Stored items from a collection:
■ ■ ■ ■ ■ ■ ■

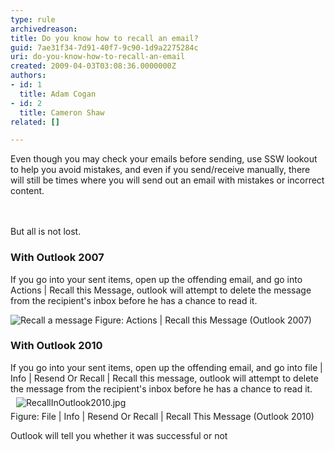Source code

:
 ```yaml
---
type: rule
archivedreason: 
title: Do you know how to recall an email?
guid: 7ae31f34-7d91-40f7-9c90-1d9a2275284c
uri: do-you-know-how-to-recall-an-email
created: 2009-04-03T03:08:36.0000000Z
authors:
- id: 1
  title: Adam Cogan
- id: 2
  title: Cameron Shaw
related: []

---
```



Even though you may check your emails before sending, use SSW lookout to help you avoid mistakes, and even if you send/receive manually, there will still be times where you will send out an email with mistakes or incorrect content. <br>
<br><excerpt class='endintro'></excerpt><br>
<p>But all is not lost. </p>
<h3 class="ssw15-rteElement-H3">With Outlook 2007</h3><p>If you go into your sent items, open up the offending email, and go into Actions | Recall this Message, outlook will attempt to delete the message from the recipient's inbox before he has a chance to read it. </p>
<img class="ms-rteCustom-ImageArea" alt="Recall a message" src="/PublishingImages/RecallMessage.JPG" /> <span class="ms-rteCustom-FigureNormal">Figure&#58; Actions | Recall this Message (Outlook 2007)</span><span> <h3 class="ssw15-rteElement-H3">With Outlook 2010</h3>
<div><span>If you go into your sent items, open up the offending email, and go into <span>file | Info | Resend Or Recall | Recall this message</span>, outlook will attempt to delete the message from the recipient's inbox before he has a chance to read it.</span><span></span></div>
<div><span>&#160;<img class="ssw-rteStyle-ImageArea" alt="RecallInOutlook2010.jpg" src="/PublishingImages/RecallInOutlook2010.jpg" style="margin&#58;5px;" /><br></span></div>
<div><span></span><span></span></div>
<div class="ssw-rteStyle-FigureNormal"><span>Figure&#58; File | Info | Resend Or Recall | Recall This Message (Outlook 2010)</span><span></span></div></span><p>Outlook will tell you whether it was successful or not</p>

■ ■ ■ ■ ■ ■ ■

| To do |
With the line that contains "<div><span></span><span></span></div>" as the start, output every line through the end of the entries exactly. Add no other lines.

| Reply to the exercise |
<div><span></span><span></span></div>
<div class="ssw-rteStyle-FigureNormal"><span>Figure&#58; File | Info | Resend Or Recall | Recall This Message (Outlook 2010)</span><span></span></div></span><p>Outlook will tell you whether it was successful or not</p>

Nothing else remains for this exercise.